We don’t often think of drinking champagne throughout a whole meal but when it comes from a quality producer, champagne is actually the wine that is easiest to pair with food - the range of matches is very wide. The most obvious marriages are those with fish, shellfish, poultry, white meats and cheeses.
Matching them with red meat can be trickier, but pink champagnes when vinous can make some very fine marriages. When thinking of a wine to go with notoriously tricky ingredients, such as truffles, asparagus and eggs, I will invariable revert to champagne.
Eggs are interesting because they are not only rich in umami and sulfur, but also have such a fatty texture that the taste buds get covered and prevent you from tasting the wine. The fun part is that the high acidity in champagne neutralizes the sulfur, and the bubbles cleanse the tongue.
Truffles taste wonderful when paired with a pinot-based champagne characterized by gentle animal and vegetal notes.
Asparagus is generally considered challenging to bring together with wine because it contains sulfur compounds, which attribute metallic characteristics, which, in turn, accentuate these flavors when paired with the wrong wines. But champagne is a great exception.
Some of the rules that I adhere to are that ‘one must respect the contribution both the food and the wine makes to a meal’ and as like any flavor combination there are some that are meant to be and others that are not. I am a stickler for classical marriages when it comes to creating dishes for the menu and I tend to take this view when matching food and wines.
Billecart Salmon, Lallier and Gardet are some of the champagnes we serve at both Manchester House and The Church Green as these are the ones we think go great with food.
At Manchester House we will soon be holding an event with Billecart-Salmon to showcase the superb matching of fine food and champagne.
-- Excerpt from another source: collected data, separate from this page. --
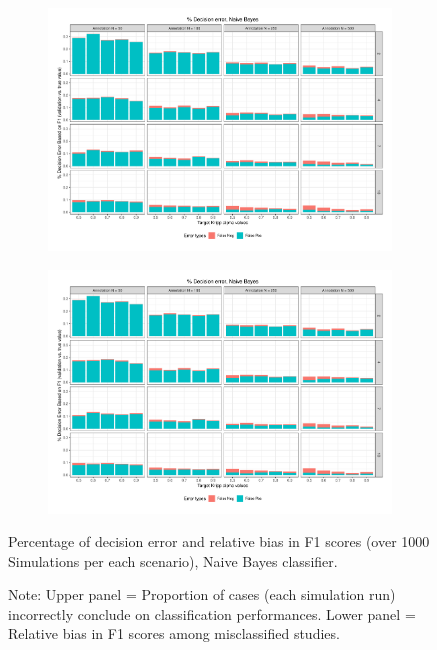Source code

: \documentclass[man, 12pt, a4paper, nolmodern, noextraspace]{apa6}
\begin{document}
\begin{figure}
    \centering
    \begin{subfigure}[t]{0.95\textwidth}
        \centering
        \includegraphics[clip, width=\linewidth, page = 1]{Results/BAYES_summary_05.pdf} 
    \end{subfigure}
    \begin{subfigure}[t]{0.95\textwidth}
        \centering
        \captionsetup{font=small}
        \includegraphics[clip, width=\linewidth, page = 2]{Results/BAYES_summary_05.pdf} 
    \end{subfigure}
    
    \captionsetup{format=hang}
    \caption{Percentage of decision error and relative bias in F1 scores (over 1000 Simulations per each scenario), Naive Bayes classifier.} 
    \label{fig:Figure2}
    \captionsetup{font=small}
    \caption*{Note: Upper panel = Proportion of cases (each simulation run) incorrectly conclude on classification performances. Lower panel = Relative bias in F1 scores among misclassified studies.}
\end{figure}          
\end{document}
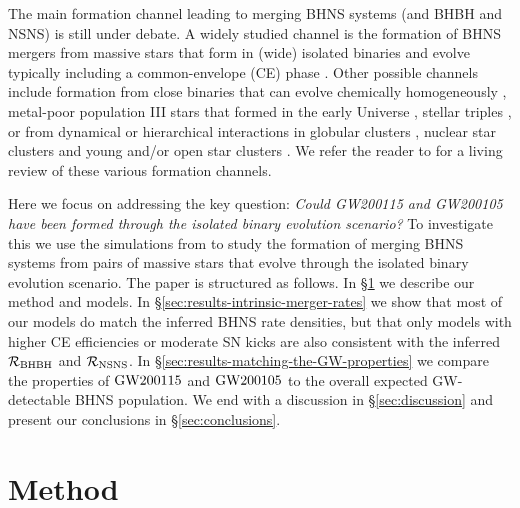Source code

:\documentclass{aastex63}
\newcommand{\Rbhbh}{\ensuremath{\mathcal{R}_{\rm{BHBH}}}\xspace}
\newcommand{\Rnsns}{\ensuremath{\mathcal{R}_{\rm{NSNS}}}\xspace}
\newcommand{\gwone}{\ensuremath{\rm{GW200115}}\xspace}
\newcommand{\gwzero}{\ensuremath{\rm{GW200105}}\xspace}
\begin{document}
The main formation channel leading to merging \ac{BHNS} systems (and BHBH and NSNS) is still under debate. A widely studied channel is the formation of \ac{BHNS} mergers from massive stars that form in (wide) isolated binaries and evolve typically including a common-envelope (CE) phase  \citep[e.g.,][]{Neijssel:2019,Belczynski:2020,Shao:2021}. Other possible channels include formation from  close binaries that can evolve chemically homogeneously \citep{MandelDeMink:2016,Marchant:2017}, metal-poor population III stars that formed in the early Universe \citep[e.g.][]{Belczynski:2017popIII}, stellar triples \citep[][]{FragioneLoeb:2019a,HamersThompson:2019}, or from dynamical or hierarchical interactions in globular clusters \citep[][]{Clausen:2013, ArcaSedda:2020, Ye:2019}, nuclear star clusters \citep[][]{PetrovichAntonini:2017, McKernan:2020, Wang:2020} and young and/or open star clusters \citep[e.g.,][]{Ziosi:2014,Rastello:2020}. We refer the reader to \citet[][]{MandelBroekgaardenReview:2021} for a living review of these various formation channels.  

Here we focus on addressing the key question: {\it Could GW200115 and GW200105 have been formed through the isolated binary evolution scenario?} To investigate this we use the simulations from \citet{ZenodoDCOBHNS:2021} to study the formation of merging \ac{BHNS} systems from pairs of massive stars that evolve through the isolated binary evolution scenario. The paper is structured as follows. In \S\ref{sec:method} we describe our method and models.  In \S\ref{sec:results-intrinsic-merger-rates} we show that most of our models do match the inferred \ac{BHNS} rate densities, but that only models with higher \ac{CE} efficiencies or moderate \ac{SN} kicks are also consistent with the inferred \Rbhbh and \Rnsns. In \S\ref{sec:results-matching-the-GW-properties} we compare the properties of \gwone and \gwzero to the overall expected \ac{GW}-detectable \ac{BHNS} population.  We end with a discussion in \S\ref{sec:discussion} and present our conclusions in \S\ref{sec:conclusions}.






\section{Method}
\label{sec:method}
%
\end{document}

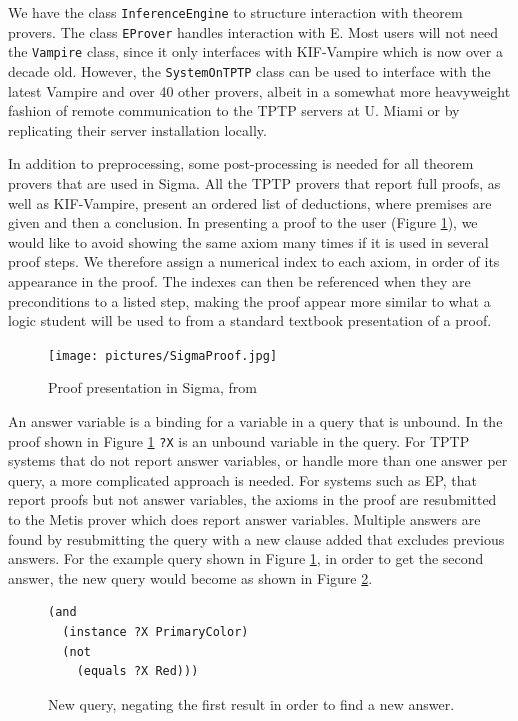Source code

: \documentclass{book}
\begin{document}
We have the class \texttt{InferenceEngine} to
structure interaction with theorem provers.  The class
\texttt{EProver} handles interaction with E.  Most users
will not need the \texttt{Vampire} class, since it only
interfaces with KIF-Vampire which is now over a decade old.  However, the
\texttt{SystemOnTPTP} class can be used to
interface with the latest Vampire and over 40 other provers, albeit in a
somewhat more heavyweight fashion of remote communication to the TPTP servers at
U. Miami or by replicating their server installation locally.

In addition to preprocessing, some post-processing is needed for all theorem
provers that are used in Sigma.  All the TPTP provers that report full proofs,
as well as KIF-Vampire, present an ordered list of deductions, where premises
are given and then a conclusion.  In presenting a proof to the user (Figure
\ref{fig:SigmaProof}), we would like to avoid showing the same axiom many times
if it is used in several proof steps.  We therefore assign a numerical index to
each axiom, in order of its appearance in the proof.  The indexes can then be
referenced when they are preconditions to a listed step, making the proof appear
more similar to what a logic student will be used to from a standard textbook
presentation of a proof.

\begin{figure}
  \centering
  \texttt{[image: pictures/SigmaProof.jpg]}
  \caption{Proof presentation in Sigma, from \cite{tsp08}}
  \label{fig:SigmaProof}
\end{figure}

An answer variable is a binding for a variable in a query that is unbound. In
the proof shown in Figure \ref{fig:SigmaProof} {\tt ?X} is an unbound variable
in the query. For TPTP systems that do not report answer variables, or handle
more than one answer per query, a more complicated approach is needed.  For
systems such as EP, that report proofs but not answer variables, the axioms in
the proof are resubmitted to the Metis prover
\cite{hurd2003firstorder} which does report answer variables.  Multiple answers
are found by resubmitting the query with a new clause added that excludes
previous answers.  For the example query shown in Figure \ref{fig:SigmaProof},
in order to get the second answer, the new query would become as shown in Figure
\ref{fig:NegQuery}.

\begin{figure}
\begin{framed}
\begin{verbatim}
(and 
  (instance ?X PrimaryColor)
  (not
    (equals ?X Red)))
\end{verbatim}
\caption{New query, negating the first result in order to find a new answer.}
\label{fig:NegQuery}
\end{framed}
\end{figure}
\end{document}
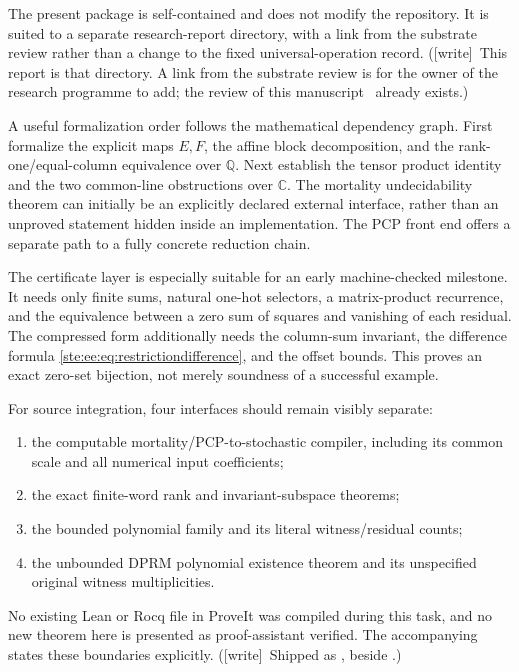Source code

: \documentclass[11pt,letterpaper]{article}
\theoremstyle{definition}
\theoremstyle{remark}
\newcommand{\Q}{\mathbb Q}
\newcommand{\C}{\mathbb C}
\newcommand{\wtag}{\textup{[write]}}
\begin{document}
The present package is self-contained and does not modify the repository. It is
suited to a separate research-report directory, with a link from the substrate
review rather than a change to the fixed universal-operation record.
(\wtag\ This report is that directory. A link from the substrate review is for the owner of the research programme to add; the review of this manuscript~\cite{review1977} already exists.)

A useful formalization order follows the mathematical dependency graph. First
formalize the explicit maps $E,F$, the affine block decomposition, and the
rank-one/equal-column equivalence over $\Q$. Next establish the tensor product
identity and the two common-line obstructions over $\C$. The mortality
undecidability theorem can initially be an explicitly declared external
interface, rather than an unproved statement hidden inside an implementation.
The PCP front end offers a separate path to a fully concrete reduction chain.

The certificate layer is especially suitable for an early machine-checked
milestone. It needs only finite sums, natural one-hot selectors, a matrix-product
recurrence, and the equivalence between a zero sum of squares and vanishing of
each residual. The compressed form additionally needs the column-sum invariant,
the difference formula \eqref{ste:ee:eq:restrictiondifference}, and the offset bounds.
This proves an exact zero-set bijection, not merely soundness of a successful
example.

For source integration, four interfaces should remain visibly separate:
\begin{enumerate}
\item the computable mortality/PCP-to-stochastic compiler, including its common
scale and all numerical input coefficients;
\item the exact finite-word rank and invariant-subspace theorems;
\item the bounded polynomial family and its literal witness/residual counts;
\item the unbounded DPRM polynomial existence theorem and its unspecified
original witness multiplicities.
\end{enumerate}
No existing Lean or Rocq file in ProveIt was compiled during this task, and no
new theorem here is presented as proof-assistant verified. The accompanying
 states these boundaries explicitly. (\wtag\ Shipped as , beside .)
\end{document}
Please get in touch for further information. @MCRHouse
Champagne is the most northerly wine region in France, and if you manage to track down one of the few still wines in the region (labelled Coteaux Champenois), you’ll realize what an inspired idea it was to introduce bubbles into these thin, tart, mean wines by allowing a secondary fermentation to occur in the bottle. Champagne is usually made from a blend of grapes sourced from different vineyards across this large region, and the varieties used are predominantly Chardonnay, Pinot Noir and Pinot Meunier.
Although you’d be forgiven for thinking that Champagne is all about image, once you get away from the often-unimpressive inexpensive Champagnes and sample the vintage-dated examples from quality-minded producers, you’ll see what all the fuss is about. Three quarters of all Champagne sold is designated as ‘non-vintage’: this is a blend vintage and can vary widely in quality depending on the producer.
Champagne from a single vintage is designated ‘vintage’, and is produced in lower quantities and only in the better years, so it is usually much higher quality.